======== DATA TO PROCESS ========

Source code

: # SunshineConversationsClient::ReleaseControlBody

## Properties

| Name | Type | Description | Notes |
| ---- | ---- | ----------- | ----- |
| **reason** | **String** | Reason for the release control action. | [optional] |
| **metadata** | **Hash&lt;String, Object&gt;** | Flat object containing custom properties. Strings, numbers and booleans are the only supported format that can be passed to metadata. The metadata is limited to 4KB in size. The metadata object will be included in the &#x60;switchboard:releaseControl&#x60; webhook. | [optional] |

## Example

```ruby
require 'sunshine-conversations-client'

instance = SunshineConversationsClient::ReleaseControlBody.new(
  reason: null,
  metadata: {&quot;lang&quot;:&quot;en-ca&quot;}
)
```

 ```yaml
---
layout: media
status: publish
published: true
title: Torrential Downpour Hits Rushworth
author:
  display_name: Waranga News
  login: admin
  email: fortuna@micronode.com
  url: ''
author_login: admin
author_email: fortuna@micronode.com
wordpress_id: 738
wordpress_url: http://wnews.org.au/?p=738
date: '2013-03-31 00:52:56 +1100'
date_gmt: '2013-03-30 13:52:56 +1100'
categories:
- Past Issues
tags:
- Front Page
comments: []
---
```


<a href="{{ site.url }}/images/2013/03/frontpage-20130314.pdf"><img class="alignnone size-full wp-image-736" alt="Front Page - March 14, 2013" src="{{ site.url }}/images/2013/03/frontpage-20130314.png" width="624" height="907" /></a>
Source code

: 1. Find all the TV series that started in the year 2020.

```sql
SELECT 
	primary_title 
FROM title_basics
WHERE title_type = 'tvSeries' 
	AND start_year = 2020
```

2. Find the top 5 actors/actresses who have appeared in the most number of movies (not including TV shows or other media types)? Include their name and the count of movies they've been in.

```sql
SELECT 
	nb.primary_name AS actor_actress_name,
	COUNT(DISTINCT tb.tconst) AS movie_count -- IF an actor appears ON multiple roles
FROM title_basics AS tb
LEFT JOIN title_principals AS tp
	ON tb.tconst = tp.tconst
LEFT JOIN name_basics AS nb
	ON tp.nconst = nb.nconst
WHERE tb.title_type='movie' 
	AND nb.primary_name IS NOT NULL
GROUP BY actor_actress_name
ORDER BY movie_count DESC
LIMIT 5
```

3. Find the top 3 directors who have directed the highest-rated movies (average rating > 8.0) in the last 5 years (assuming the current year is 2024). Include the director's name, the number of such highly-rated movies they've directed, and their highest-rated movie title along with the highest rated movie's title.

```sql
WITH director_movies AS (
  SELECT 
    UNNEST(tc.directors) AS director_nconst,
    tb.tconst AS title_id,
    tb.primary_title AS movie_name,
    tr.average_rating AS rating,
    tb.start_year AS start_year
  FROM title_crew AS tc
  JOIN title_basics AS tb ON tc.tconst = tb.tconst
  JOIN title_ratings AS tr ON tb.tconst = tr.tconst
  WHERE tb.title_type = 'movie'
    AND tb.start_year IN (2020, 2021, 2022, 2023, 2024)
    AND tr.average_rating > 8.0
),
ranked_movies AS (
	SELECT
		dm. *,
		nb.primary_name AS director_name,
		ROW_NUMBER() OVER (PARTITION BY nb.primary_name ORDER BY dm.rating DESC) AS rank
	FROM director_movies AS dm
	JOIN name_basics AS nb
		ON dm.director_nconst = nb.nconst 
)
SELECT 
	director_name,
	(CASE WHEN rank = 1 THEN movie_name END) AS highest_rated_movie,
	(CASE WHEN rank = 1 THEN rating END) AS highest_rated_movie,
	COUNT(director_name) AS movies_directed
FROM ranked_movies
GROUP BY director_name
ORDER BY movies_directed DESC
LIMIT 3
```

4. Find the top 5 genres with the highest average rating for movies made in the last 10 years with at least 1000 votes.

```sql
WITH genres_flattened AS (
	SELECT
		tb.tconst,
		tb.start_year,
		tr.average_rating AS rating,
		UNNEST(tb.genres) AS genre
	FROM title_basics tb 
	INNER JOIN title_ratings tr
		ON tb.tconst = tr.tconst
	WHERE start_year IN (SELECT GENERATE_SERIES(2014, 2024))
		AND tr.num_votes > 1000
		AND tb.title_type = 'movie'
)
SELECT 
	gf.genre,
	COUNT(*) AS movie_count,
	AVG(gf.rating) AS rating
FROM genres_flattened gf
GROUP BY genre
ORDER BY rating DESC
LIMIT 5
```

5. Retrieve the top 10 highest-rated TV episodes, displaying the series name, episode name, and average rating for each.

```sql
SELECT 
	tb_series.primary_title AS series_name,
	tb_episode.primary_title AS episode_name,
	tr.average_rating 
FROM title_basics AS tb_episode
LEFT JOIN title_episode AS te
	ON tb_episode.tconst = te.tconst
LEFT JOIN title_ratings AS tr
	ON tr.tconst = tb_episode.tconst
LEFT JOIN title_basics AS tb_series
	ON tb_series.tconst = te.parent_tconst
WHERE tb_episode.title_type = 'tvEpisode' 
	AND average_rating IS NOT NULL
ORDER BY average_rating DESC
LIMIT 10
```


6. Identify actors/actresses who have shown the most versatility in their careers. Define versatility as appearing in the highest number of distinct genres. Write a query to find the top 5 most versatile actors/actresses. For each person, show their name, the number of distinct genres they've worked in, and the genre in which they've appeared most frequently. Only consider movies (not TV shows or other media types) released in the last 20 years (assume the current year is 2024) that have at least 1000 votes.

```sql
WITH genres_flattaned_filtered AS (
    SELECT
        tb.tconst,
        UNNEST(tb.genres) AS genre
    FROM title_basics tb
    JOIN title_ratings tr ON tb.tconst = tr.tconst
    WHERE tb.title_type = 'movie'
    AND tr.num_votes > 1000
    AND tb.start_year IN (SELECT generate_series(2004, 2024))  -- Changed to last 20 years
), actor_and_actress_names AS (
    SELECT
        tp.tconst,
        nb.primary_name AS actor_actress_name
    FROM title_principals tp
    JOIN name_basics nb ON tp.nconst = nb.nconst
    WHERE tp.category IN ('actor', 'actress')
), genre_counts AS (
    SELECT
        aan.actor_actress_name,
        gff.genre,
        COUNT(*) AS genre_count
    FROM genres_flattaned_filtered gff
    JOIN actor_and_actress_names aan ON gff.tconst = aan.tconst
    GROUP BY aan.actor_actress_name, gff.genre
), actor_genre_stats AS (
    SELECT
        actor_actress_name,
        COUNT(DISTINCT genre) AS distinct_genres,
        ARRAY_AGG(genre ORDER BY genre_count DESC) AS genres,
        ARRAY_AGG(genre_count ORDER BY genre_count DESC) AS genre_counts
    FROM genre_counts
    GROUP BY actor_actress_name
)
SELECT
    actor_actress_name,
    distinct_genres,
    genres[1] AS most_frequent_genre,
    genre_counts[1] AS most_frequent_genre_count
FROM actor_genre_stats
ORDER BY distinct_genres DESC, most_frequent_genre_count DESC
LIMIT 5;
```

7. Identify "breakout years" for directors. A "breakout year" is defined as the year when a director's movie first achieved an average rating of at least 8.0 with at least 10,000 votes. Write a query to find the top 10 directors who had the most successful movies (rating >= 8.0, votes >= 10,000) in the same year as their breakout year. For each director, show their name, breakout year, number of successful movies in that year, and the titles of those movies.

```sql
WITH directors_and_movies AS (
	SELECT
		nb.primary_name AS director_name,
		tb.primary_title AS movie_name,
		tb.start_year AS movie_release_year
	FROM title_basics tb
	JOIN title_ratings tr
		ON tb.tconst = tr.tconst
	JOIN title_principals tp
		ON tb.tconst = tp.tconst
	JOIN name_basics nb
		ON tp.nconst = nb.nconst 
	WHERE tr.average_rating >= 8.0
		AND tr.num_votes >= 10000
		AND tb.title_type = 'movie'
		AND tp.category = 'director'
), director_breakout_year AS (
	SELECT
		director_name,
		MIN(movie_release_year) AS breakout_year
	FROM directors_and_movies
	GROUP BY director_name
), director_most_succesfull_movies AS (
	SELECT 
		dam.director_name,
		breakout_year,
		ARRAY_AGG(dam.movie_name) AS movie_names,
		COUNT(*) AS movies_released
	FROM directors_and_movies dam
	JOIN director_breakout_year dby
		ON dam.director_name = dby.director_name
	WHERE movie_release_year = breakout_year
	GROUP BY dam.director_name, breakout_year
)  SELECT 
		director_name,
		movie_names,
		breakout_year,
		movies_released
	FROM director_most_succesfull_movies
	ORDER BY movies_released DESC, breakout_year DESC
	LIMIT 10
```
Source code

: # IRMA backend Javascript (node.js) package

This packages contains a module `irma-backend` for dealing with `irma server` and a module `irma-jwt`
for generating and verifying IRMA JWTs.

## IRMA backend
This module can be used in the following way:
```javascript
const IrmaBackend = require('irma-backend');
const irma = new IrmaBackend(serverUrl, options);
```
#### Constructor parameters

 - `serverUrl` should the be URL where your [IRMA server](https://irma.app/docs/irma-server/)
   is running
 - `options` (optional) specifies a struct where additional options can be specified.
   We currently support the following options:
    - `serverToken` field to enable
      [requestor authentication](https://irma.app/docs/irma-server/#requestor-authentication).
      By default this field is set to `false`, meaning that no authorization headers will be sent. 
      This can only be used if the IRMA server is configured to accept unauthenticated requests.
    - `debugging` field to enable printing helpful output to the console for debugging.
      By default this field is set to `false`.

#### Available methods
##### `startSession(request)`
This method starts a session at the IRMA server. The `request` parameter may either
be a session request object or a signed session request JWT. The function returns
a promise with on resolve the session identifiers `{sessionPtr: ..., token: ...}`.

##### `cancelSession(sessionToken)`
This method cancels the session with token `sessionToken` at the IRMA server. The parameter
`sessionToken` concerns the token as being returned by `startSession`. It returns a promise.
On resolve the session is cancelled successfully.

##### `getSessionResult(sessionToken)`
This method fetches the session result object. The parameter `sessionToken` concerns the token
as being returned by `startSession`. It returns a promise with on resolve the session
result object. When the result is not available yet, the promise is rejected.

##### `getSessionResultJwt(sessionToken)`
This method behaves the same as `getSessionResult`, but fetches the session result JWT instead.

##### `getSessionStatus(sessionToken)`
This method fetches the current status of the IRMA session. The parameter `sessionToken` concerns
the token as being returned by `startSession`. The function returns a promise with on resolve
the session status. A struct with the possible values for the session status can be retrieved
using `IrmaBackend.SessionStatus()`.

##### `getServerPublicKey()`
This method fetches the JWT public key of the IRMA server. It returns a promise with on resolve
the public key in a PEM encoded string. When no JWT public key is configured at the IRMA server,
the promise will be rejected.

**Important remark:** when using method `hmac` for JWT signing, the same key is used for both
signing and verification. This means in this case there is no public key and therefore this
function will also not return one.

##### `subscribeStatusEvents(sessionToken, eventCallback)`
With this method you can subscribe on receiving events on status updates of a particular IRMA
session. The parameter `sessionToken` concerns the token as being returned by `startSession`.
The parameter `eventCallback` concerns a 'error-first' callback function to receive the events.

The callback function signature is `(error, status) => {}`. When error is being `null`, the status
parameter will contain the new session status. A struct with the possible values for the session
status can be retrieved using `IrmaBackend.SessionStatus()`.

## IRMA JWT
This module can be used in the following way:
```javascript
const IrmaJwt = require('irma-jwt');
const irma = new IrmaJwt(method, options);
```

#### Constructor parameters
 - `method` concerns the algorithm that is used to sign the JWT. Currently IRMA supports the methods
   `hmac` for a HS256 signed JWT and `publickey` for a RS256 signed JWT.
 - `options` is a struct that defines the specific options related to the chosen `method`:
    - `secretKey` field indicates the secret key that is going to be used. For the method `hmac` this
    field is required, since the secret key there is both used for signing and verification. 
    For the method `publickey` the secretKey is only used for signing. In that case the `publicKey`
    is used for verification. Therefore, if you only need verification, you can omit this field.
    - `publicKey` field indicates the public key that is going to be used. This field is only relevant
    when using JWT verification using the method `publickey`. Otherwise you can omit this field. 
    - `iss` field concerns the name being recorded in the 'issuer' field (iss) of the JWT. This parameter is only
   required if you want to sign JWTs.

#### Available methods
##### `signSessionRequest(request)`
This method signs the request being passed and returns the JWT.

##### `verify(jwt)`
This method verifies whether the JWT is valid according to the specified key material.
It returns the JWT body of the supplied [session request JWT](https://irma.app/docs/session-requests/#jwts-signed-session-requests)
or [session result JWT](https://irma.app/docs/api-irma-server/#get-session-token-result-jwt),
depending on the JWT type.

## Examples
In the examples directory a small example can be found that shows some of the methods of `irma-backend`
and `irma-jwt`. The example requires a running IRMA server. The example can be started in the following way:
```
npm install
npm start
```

========

Please return a copy of each line in the entries that has the string "last".

3. Find the top 3 directors who have directed the highest-rated movies (average rating > 8.0) in the last 5 years (assuming the current year is 2024). Include the director's name, the number of such highly-rated movies they've directed, and their highest-rated movie title along with the highest rated movie's title.
4. Find the top 5 genres with the highest average rating for movies made in the last 10 years with at least 1000 votes.
6. Identify actors/actresses who have shown the most versatility in their careers. Define versatility as appearing in the highest number of distinct genres. Write a query to find the top 5 most versatile actors/actresses. For each person, show their name, the number of distinct genres they've worked in, and the genre in which they've appeared most frequently. Only consider movies (not TV shows or other media types) released in the last 20 years (assume the current year is 2024) that have at least 1000 votes.
    AND tb.start_year IN (SELECT generate_series(2004, 2024))  -- Changed to last 20 years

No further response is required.